• BRIEF
In the data below, find every line that has the string "triple", and copy it.

• Extracted records
########################################

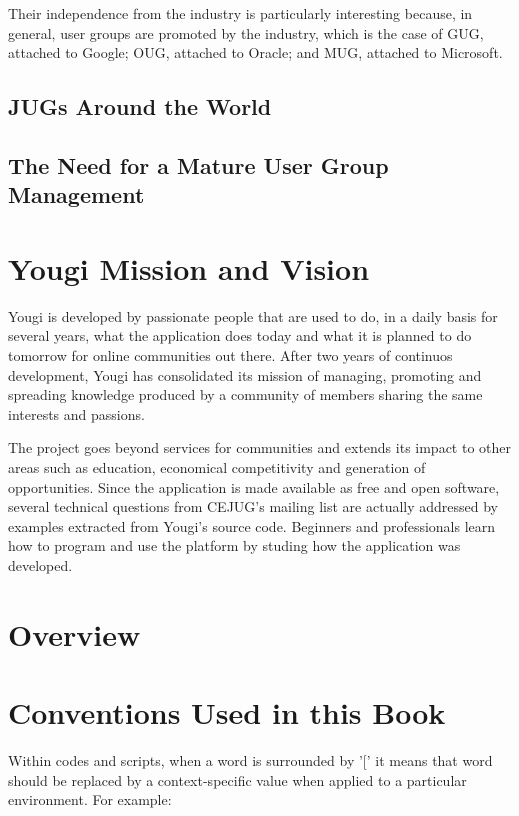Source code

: \documentclass[envcountsame,envcountchap]{svmono}
\begin{document}
Their independence from the industry is particularly interesting because, in general, user groups are promoted by the industry, which is the case of GUG, attached to Google; OUG, attached to Oracle; and MUG, attached to Microsoft.

\subsection{JUGs Around the World}

\subsection{The Need for a Mature User Group Management}

\section{Yougi Mission and Vision}

Yougi is developed by passionate people that are used to do, in a daily basis for several years, what the application does today and what it is planned to do tomorrow for online communities out there. After two years of continuos development, Yougi has consolidated its mission of managing, promoting and spreading knowledge produced by a community of members sharing the same interests and passions.

The project goes beyond services for communities and extends its impact to other areas such as education, economical competitivity and generation of opportunities. Since the application is made available as free and open software, several technical questions from CEJUG's mailing list are actually addressed by examples extracted from Yougi's source code. Beginners and professionals learn how to program and use the platform by studing how the application was developed.

\section{Overview}

\section{Conventions Used in this Book}

Within codes and scripts, when a word is surrounded by '[' it means that word should be replaced by a context-specific value when applied to a particular environment. For example:
\end{document}
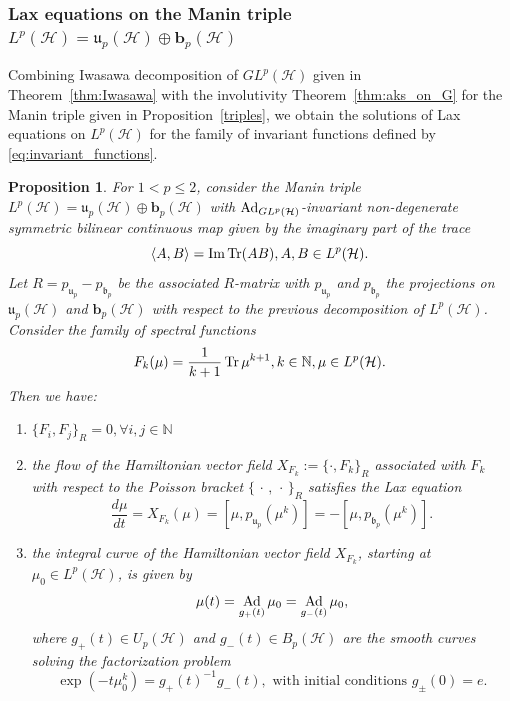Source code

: \documentclass[a4paper,12pt,reqno]{amsart}%
\newtheorem{proposition}[theorem]{Proposition}
\theoremstyle{definition}
\theoremstyle{remark}
\numberwithin{theorem}{section}
\numberwithin{equation}{section}
\newcommand{\1}{{\bf 1}}
\newcommand{\pb}{\{\,\cdot\,,\,\cdot\,\}}
\DeclareMathOperator{\Ad}{\textnormal{Ad}}
\DeclareMathOperator{\Tr}{\textnormal{Tr}}
\DeclareMathOperator{\im}{\textnormal{Im}}
\renewcommand\b{{\mathbf{b}}}
\begin{document}
\subsubsection{Lax equations on the Manin triple $L^p(\mathcal{H}) = \mathfrak{u}_p(\mathcal{H})\oplus\b_p(\mathcal{H})$}

Combining Iwasawa decomposition of $GL^p(\mathcal H)$ given in Theorem~\ref{thm:Iwasawa} with the involutivity Theorem~\ref{thm:aks_on_G} for the Manin triple given in Proposition~\ref{triples}, we obtain the solutions of Lax equations on $L^p(\mathcal{H})$ for the family of  invariant functions defined by \eqref{eq:invariant_functions}. 

\begin{proposition}
    For $1<p\leq 2$, consider the Manin triple $L^p(\mathcal{H}) = \mathfrak{u}_p(\mathcal{H})\oplus\b_p(\mathcal{H})$ with $\Ad_{GL^p(\mathcal H)}$-invariant non-degenerate symmetric bilinear continuous map given by the imaginary part of the trace
    \begin{equation}
        \langle A, B\rangle = \im \Tr (AB), A, B \in L^p(\mathcal{H}).
    \end{equation}
    Let $R = p_{\mathfrak{u}_p} - p_{\mathfrak{b}_p}$ be the associated $R$-matrix with $p_{\mathfrak{u}_p}$ and $p_{\mathfrak{b}_p}$ the projections on $\mathfrak{u}_p(\mathcal{H})$ and $\b_p(\mathcal{H})$ with respect to the previous decomposition of $L^p(\mathcal{H})$. 
    Consider the family of spectral functions 
    \begin{equation}
    F_k(\mu) = \frac{1}{k+1}\Tr \mu^{k+1}, k\in\mathbb{N}, \mu \in L^p(\mathcal H).
    \end{equation}
    Then we have:
    \begin{enumerate}
        \item $\{F_{i}, F_j\}_R = 0, \forall i,j \in\mathbb{N}$
        \item the flow of the Hamiltonian vector field $X_{F_k}:= \{\cdot, F_k\}_R$ associated with $F_k$ with respect to the Poisson bracket $\pb_R$ satisfies the Lax equation
        \begin{equation}
            \frac{d\mu}{dt} = X_{F_k}(\mu) =   \left[\mu, p_{\mathfrak{u}_p}(\mu^{k})\right] = -\left[\mu, p_{\mathfrak{b}_p}(\mu^{k})\right].
        \end{equation}
        \item the integral curve of the Hamiltonian vector field $X_{F_k}$, starting at $\mu_0\in L^p(\mathcal{H})$, is given by
    \[
    \mu(t) = \Ad_{g_+(t)}\mu_0 = \Ad_{g_-(t)}\mu_0,
    \]
    where $g_+(t)\in U_p(\mathcal{H})$ and $g_-(t)\in B_p(\mathcal{H})$ are the smooth curves solving the factorization problem
    \begin{equation}
    \exp(-t  \mu_0^{k}) = g_+(t)^{-1} g_-(t), \textrm{  with initial conditions } g_\pm(0) = e.
    \end{equation}
    \end{enumerate}
\end{proposition}
\end{document}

########################################

• COMPLETED EXERCISE
\subsubsection{Lax equations on the Manin triple $L^p(\mathcal{H}) = \mathfrak{u}_p(\mathcal{H})\oplus\b_p(\mathcal{H})$}
Combining Iwasawa decomposition of $GL^p(\mathcal H)$ given in Theorem~\ref{thm:Iwasawa} with the involutivity Theorem~\ref{thm:aks_on_G} for the Manin triple given in Proposition~\ref{triples}, we obtain the solutions of Lax equations on $L^p(\mathcal{H})$ for the family of  invariant functions defined by \eqref{eq:invariant_functions}. 
    For $1<p\leq 2$, consider the Manin triple $L^p(\mathcal{H}) = \mathfrak{u}_p(\mathcal{H})\oplus\b_p(\mathcal{H})$ with $\Ad_{GL^p(\mathcal H)}$-invariant non-degenerate symmetric bilinear continuous map given by the imaginary part of the trace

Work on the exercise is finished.